§ What needs to be done:
Beneath this instruction is a block of data; output from it exactly the lines that run from the one containing "- Test against" through the one containing "- An application", inclusive.

# # # # #

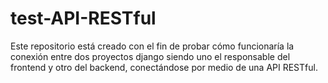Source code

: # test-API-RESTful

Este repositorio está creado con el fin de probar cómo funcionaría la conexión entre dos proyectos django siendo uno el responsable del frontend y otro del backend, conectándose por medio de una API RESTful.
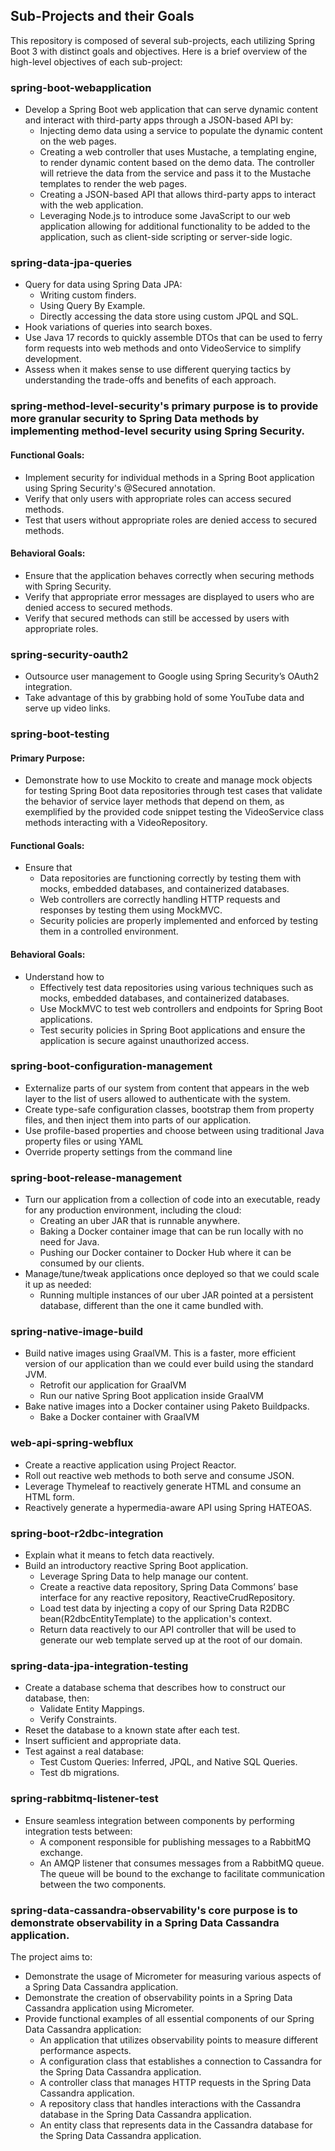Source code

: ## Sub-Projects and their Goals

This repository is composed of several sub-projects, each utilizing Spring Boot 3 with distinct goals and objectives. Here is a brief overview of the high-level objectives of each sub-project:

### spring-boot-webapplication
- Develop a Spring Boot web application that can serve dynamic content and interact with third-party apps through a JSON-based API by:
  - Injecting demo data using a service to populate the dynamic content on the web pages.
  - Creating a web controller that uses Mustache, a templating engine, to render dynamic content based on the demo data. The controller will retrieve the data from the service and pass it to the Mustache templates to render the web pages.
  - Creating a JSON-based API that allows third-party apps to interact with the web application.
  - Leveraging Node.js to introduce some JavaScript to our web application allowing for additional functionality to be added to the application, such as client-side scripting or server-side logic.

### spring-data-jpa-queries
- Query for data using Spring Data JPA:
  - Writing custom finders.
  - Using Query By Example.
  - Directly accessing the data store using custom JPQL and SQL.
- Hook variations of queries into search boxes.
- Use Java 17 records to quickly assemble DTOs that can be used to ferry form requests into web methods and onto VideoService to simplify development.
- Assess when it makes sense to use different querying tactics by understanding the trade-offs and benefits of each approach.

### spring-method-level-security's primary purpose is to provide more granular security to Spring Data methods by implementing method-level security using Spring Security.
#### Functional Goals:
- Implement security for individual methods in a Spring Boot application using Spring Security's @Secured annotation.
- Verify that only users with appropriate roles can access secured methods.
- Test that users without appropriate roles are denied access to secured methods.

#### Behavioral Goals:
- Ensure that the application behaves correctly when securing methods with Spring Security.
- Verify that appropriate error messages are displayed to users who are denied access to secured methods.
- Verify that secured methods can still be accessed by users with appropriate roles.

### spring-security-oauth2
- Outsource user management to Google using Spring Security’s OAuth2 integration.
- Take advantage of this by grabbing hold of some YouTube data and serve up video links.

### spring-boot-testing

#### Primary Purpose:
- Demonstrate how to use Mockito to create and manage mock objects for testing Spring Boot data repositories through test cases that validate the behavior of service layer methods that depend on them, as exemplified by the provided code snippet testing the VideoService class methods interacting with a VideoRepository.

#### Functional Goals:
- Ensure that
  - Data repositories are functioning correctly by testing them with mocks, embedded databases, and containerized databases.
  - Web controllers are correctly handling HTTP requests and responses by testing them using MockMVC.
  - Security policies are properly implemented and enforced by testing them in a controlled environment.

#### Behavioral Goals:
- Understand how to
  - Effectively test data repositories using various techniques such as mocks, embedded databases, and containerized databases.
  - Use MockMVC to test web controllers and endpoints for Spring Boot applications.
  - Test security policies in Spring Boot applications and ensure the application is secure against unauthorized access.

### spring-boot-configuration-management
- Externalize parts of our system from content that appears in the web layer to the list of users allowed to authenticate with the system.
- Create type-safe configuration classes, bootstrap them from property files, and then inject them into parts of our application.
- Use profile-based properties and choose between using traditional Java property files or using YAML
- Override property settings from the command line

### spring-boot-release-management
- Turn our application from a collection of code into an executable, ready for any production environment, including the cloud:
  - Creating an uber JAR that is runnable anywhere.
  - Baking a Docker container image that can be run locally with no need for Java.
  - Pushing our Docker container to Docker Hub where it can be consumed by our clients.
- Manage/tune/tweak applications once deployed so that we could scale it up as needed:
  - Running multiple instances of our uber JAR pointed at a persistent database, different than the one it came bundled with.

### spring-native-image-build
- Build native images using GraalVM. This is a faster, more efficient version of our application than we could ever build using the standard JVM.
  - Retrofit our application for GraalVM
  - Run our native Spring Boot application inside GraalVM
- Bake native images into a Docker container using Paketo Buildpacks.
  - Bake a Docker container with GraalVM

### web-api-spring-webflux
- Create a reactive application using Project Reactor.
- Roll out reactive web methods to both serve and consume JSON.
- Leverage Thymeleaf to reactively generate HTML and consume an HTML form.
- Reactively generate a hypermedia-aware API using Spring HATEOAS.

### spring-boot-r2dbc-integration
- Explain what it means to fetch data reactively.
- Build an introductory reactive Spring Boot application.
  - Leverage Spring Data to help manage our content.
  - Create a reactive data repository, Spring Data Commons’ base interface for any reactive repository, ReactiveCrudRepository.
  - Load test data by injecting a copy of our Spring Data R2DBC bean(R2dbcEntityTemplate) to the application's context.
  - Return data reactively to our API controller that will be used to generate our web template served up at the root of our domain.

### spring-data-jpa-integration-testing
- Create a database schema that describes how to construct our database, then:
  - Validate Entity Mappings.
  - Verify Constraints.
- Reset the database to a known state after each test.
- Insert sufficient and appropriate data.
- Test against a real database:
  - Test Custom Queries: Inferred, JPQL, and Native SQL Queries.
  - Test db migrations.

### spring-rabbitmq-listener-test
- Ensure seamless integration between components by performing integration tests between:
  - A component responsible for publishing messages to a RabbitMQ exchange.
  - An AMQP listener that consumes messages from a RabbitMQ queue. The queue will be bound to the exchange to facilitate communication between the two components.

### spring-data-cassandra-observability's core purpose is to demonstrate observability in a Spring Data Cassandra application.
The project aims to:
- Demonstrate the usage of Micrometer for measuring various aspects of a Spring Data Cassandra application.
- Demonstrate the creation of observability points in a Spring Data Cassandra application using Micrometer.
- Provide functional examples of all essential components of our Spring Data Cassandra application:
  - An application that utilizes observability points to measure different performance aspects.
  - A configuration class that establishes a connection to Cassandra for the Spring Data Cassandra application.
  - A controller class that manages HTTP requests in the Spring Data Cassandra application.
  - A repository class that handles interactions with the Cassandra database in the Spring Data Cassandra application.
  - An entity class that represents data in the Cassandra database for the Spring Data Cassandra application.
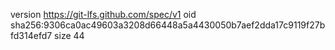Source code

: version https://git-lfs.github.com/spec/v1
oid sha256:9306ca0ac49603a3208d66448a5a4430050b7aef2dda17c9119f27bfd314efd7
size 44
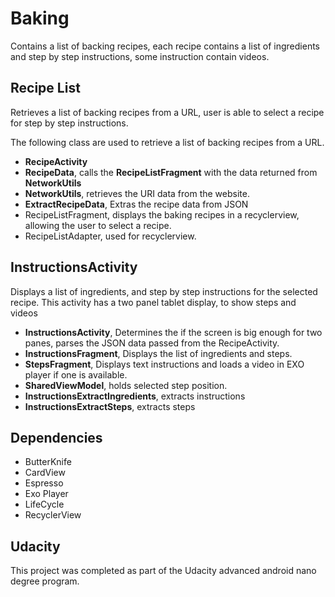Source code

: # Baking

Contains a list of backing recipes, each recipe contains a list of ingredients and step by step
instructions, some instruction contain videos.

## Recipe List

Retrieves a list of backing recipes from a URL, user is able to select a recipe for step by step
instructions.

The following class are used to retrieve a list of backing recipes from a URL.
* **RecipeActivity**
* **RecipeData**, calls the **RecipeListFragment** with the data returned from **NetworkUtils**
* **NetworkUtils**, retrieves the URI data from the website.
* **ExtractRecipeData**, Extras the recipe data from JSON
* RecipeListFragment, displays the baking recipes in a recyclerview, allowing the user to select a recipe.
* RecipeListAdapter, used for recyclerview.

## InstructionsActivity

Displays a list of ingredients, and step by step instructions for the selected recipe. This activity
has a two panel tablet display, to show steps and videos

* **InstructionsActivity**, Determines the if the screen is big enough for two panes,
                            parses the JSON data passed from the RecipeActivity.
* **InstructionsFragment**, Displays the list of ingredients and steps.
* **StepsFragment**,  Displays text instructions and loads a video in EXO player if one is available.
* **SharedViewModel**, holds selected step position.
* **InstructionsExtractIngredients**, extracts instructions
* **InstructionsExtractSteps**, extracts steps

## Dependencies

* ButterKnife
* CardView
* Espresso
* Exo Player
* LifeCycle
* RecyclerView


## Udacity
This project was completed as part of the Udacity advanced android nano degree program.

# # # # #

§ Response to this exercise:
- Test against a real database:
  - Test Custom Queries: Inferred, JPQL, and Native SQL Queries.
  - Test db migrations.

### spring-rabbitmq-listener-test
- Ensure seamless integration between components by performing integration tests between:
  - A component responsible for publishing messages to a RabbitMQ exchange.
  - An AMQP listener that consumes messages from a RabbitMQ queue. The queue will be bound to the exchange to facilitate communication between the two components.

### spring-data-cassandra-observability's core purpose is to demonstrate observability in a Spring Data Cassandra application.
The project aims to:
- Demonstrate the usage of Micrometer for measuring various aspects of a Spring Data Cassandra application.
- Demonstrate the creation of observability points in a Spring Data Cassandra application using Micrometer.
- Provide functional examples of all essential components of our Spring Data Cassandra application:
  - An application that utilizes observability points to measure different performance aspects.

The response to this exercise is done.